** RECORDS **

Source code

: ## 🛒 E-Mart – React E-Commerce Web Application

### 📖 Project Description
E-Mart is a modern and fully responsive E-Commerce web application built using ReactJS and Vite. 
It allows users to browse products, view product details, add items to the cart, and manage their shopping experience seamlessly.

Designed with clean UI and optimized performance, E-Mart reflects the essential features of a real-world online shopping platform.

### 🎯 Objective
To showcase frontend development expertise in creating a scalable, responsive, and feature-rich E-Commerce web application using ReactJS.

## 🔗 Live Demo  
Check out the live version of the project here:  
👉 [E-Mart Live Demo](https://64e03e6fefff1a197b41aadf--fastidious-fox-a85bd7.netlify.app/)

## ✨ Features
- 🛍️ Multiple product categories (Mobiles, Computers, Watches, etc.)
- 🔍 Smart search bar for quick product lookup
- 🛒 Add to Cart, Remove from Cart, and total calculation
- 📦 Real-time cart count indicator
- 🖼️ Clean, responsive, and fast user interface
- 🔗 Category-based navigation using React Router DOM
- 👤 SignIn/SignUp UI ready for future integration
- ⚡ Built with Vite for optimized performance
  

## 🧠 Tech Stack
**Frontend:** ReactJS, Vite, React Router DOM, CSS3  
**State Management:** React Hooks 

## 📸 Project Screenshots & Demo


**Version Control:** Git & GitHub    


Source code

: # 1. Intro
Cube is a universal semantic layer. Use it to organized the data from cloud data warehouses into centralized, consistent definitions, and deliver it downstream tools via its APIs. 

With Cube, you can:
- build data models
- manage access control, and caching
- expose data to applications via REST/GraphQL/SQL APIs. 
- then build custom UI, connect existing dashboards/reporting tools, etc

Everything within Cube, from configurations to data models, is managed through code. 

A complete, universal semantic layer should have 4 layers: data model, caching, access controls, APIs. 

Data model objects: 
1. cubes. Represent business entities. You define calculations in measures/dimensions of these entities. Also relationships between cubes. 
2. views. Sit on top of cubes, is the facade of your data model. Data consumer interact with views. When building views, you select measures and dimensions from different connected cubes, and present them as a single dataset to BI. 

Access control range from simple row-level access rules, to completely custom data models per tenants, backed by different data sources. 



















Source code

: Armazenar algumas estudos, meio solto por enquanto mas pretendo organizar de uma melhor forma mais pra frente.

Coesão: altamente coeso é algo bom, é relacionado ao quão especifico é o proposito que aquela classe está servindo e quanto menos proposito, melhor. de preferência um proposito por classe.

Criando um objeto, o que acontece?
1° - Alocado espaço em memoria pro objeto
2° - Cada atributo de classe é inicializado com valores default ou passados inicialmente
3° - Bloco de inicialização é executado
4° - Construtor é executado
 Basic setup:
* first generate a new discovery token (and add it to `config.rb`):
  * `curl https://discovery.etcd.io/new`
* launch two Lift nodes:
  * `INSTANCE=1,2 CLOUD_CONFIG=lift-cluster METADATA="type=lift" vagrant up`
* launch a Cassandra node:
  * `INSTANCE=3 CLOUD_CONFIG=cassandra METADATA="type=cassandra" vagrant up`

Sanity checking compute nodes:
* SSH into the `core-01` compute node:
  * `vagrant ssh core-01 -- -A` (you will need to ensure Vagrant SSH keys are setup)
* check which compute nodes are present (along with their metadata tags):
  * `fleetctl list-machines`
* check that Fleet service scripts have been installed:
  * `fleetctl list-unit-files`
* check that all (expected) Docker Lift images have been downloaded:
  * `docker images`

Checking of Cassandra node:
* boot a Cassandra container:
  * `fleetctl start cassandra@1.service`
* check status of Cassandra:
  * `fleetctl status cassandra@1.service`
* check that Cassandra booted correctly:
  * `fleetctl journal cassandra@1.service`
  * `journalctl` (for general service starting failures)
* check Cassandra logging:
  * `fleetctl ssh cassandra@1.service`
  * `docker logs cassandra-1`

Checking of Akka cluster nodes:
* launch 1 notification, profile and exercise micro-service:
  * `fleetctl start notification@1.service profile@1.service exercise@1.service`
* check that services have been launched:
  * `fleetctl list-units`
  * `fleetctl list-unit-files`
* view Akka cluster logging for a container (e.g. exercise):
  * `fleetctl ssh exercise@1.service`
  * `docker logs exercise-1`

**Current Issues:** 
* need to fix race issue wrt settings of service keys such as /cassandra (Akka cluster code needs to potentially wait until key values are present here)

** WORK TASK **
What lines in the data above carry "INSTANCE"? Return them all.

** RESPONSE TO THE TASK **
  * `INSTANCE=1,2 CLOUD_CONFIG=lift-cluster METADATA="type=lift" vagrant up`
  * `INSTANCE=3 CLOUD_CONFIG=cassandra METADATA="type=cassandra" vagrant up`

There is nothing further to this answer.